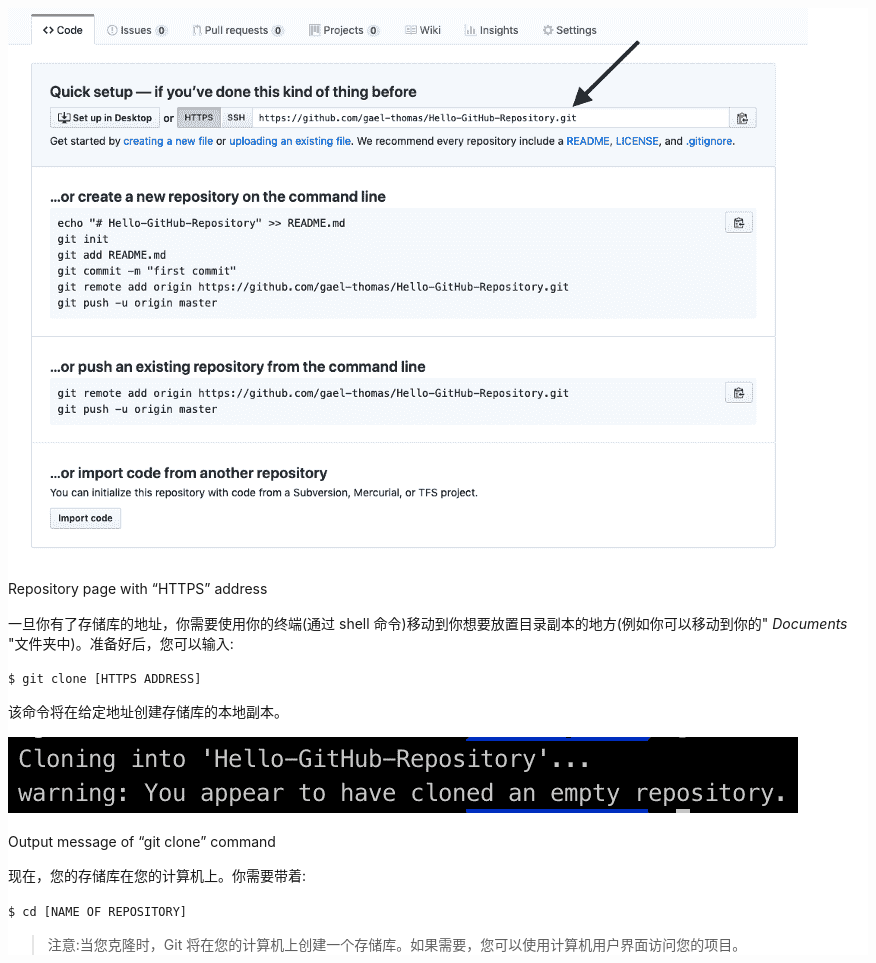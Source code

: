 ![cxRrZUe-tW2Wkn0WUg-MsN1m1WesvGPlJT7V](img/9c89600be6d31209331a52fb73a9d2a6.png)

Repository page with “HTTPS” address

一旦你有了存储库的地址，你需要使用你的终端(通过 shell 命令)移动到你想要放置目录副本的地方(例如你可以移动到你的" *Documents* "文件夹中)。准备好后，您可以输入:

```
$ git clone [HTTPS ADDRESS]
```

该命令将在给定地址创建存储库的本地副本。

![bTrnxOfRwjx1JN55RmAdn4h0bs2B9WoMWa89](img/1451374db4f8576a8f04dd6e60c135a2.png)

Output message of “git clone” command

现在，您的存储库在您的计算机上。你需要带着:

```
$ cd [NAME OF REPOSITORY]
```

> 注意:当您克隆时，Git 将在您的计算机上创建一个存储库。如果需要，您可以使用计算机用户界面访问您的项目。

* * *

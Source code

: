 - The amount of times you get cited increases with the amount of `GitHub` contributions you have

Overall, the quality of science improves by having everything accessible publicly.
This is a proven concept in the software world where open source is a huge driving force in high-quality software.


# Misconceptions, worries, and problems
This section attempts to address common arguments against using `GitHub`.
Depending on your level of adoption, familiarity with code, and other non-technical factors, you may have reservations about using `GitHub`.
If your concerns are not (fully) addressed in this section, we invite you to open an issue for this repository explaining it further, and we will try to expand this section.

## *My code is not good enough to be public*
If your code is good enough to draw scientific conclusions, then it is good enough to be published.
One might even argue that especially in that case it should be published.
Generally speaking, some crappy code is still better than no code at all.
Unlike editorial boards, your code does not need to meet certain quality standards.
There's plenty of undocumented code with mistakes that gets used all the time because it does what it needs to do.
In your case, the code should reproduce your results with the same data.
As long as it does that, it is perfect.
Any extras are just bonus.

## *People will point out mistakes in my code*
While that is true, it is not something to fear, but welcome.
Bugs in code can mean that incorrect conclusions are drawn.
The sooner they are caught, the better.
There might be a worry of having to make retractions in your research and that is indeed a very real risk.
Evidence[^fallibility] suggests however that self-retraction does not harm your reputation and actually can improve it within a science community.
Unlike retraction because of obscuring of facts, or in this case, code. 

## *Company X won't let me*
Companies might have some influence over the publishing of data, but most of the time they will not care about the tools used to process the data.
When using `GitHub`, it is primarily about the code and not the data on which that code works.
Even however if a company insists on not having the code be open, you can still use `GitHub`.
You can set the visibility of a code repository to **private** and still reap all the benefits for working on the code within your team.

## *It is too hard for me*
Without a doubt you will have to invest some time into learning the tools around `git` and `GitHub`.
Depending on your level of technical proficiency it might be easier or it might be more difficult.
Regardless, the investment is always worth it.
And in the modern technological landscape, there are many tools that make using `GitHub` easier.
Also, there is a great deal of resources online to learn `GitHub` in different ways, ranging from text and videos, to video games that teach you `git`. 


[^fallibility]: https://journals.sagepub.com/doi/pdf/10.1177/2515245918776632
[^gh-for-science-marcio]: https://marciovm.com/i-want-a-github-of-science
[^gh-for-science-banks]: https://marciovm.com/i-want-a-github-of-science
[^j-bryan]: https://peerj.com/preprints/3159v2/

> [TASK DESCRIPTION]:
Within the material above, find every line containing the word "about" and copy it.

> [SOLUTION TO THE PROBLEM]:
Depending on your level of adoption, familiarity with code, and other non-technical factors, you may have reservations about using `GitHub`.
Companies might have some influence over the publishing of data, but most of the time they will not care about the tools used to process the data.
When using `GitHub`, it is primarily about the code and not the data on which that code works.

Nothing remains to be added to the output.